Comment 2 Anne 2013-10-31 10:54:43 UTC
http://www.whatwg.org/specs/web-apps/current-work/#unicode-serialization-of-an-origin
-> It seems this algorithm is also defined in https://tools.ietf.org/html/rfc6454 Why is it still in HTML? Or are we abandoning the RFC per my emails to the WHATWG list? You could use http://url.spec.whatwg.org/#concept-domain-to-unicode and then serialize the output if you decide to keep it. Note that this requires the host part of the origin to be stored as a sequence of labels or IPv6. I.e. the result of http://url.spec.whatwg.org/#concept-host-parser

http://www.whatwg.org/specs/web-apps/current-work/#ascii-serialization-of-an-origin
-> See above. You could use http://url.spec.whatwg.org/#concept-domain-to-ascii and then serialize the output if you decide to keep it.

http://www.whatwg.org/specs/web-apps/current-work/#dom-document-domain
-> You want to use http://url.spec.whatwg.org/#concept-host-parser and http://url.spec.whatwg.org/#concept-host-serializer here. And maybe keep internal state on the non-serialized value. You cannot really say "if value is IPv4" as IPv4 and domain names are not distinguishable at the syntax level. A host is either IPv6 or a set of domain labels.
Comment 3 Ian 'Hixie' Hickson 2013-10-31 19:21:20 UTC
This text predates that RFC. I just haven't updated it since. I agree that it might be worth just ignoring that RFC though.

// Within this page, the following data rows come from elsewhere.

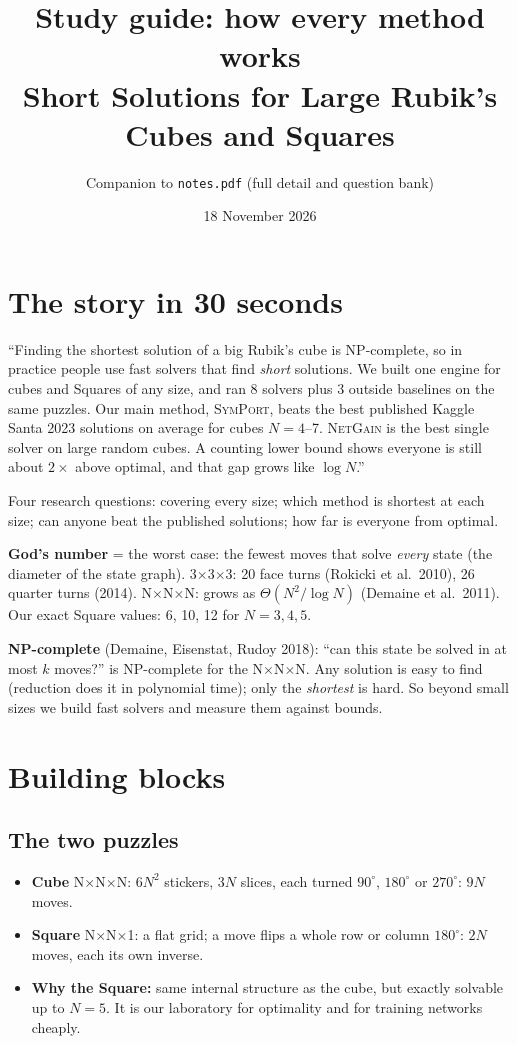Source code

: \documentclass[10.5pt,a4paper]{article}
\title{\textbf{Study guide: how every method works}\\[2pt]\large Short Solutions for Large Rubik's Cubes and Squares}
\author{Companion to \texttt{notes.pdf} (full detail and question bank)}
\date{18 November 2026}
\newcommand{\Cu}[1]{#1$\times$#1$\times$#1}
\newcommand{\Sq}[1]{#1$\times$#1$\times$1}
\newcommand{\M}[1]{\textsc{#1}}
\begin{document}
\maketitle
\tableofcontents

\section{The story in 30 seconds}
\begin{keybox}
``Finding the shortest solution of a big Rubik's cube is NP-complete, so in practice people use fast solvers that find
\emph{short} solutions. We built one engine for cubes and Squares of any size, and ran 8 solvers plus 3 outside baselines on
the same puzzles. Our main method, \M{SymPort}, beats the best published Kaggle Santa 2023 solutions on average for cubes
$N=4$--7. \M{NetGain} is the best single solver on large random cubes. A counting lower bound shows everyone is still about
$2\times$ above optimal, and that gap grows like $\log N$.''
\end{keybox}
Four research questions: covering every size; which method is shortest at each size; can anyone beat the published
solutions; how far is everyone from optimal.

\textbf{God's number} = the worst case: the fewest moves that solve \emph{every} state (the diameter of the state graph).
\Cu{3}: 20 face turns (Rokicki et al.\ 2010), 26 quarter turns (2014). \Cu{N}: grows as $\Theta(N^2/\log N)$ (Demaine et
al.\ 2011). Our exact Square values: 6, 10, 12 for $N=3,4,5$.

\textbf{NP-complete} (Demaine, Eisenstat, Rudoy 2018): ``can this state be solved in at most $k$ moves?'' is NP-complete
for the \Cu{N}. Any solution is easy to find (reduction does it in polynomial time); only the \emph{shortest} is hard.
So beyond small sizes we build fast solvers and measure them against bounds.

\section{Building blocks}
\subsection{The two puzzles}
\begin{itemize}
\item \textbf{Cube} \Cu{N}: $6N^2$ stickers, $3N$ slices, each turned $90^\circ$, $180^\circ$ or $270^\circ$: $9N$ moves.
\item \textbf{Square} \Sq{N}: a flat grid; a move flips a whole row or column $180^\circ$: $2N$ moves, each its own inverse.
\item \textbf{Why the Square:} same internal structure as the cube, but exactly solvable up to $N=5$. It is our laboratory for
optimality and for training networks cheaply.
\end{itemize}
\end{document}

What do you mean, you can't identify an IPv4 address? If it's four numeric labels, isn't it unambiguously an IPv4 address?
Comment 4 Anne 2013-10-31 19:59:10 UTC
Reportedly that is up to the stack that gets passed the domain labels to figure out. There are no restrictions in DNS either that prevent a host from looking like an IPv4 address.

As for the RFC, there's a mailing list thread. Need to get Adam Barth to comment on it.
Comment 5 Ian 'Hixie' Hickson 2013-11-19 22:04:57 UTC
I agree that domain names might be a superset of IPv4 addresses, but that doesn't mean you can't identify an IPv4 address.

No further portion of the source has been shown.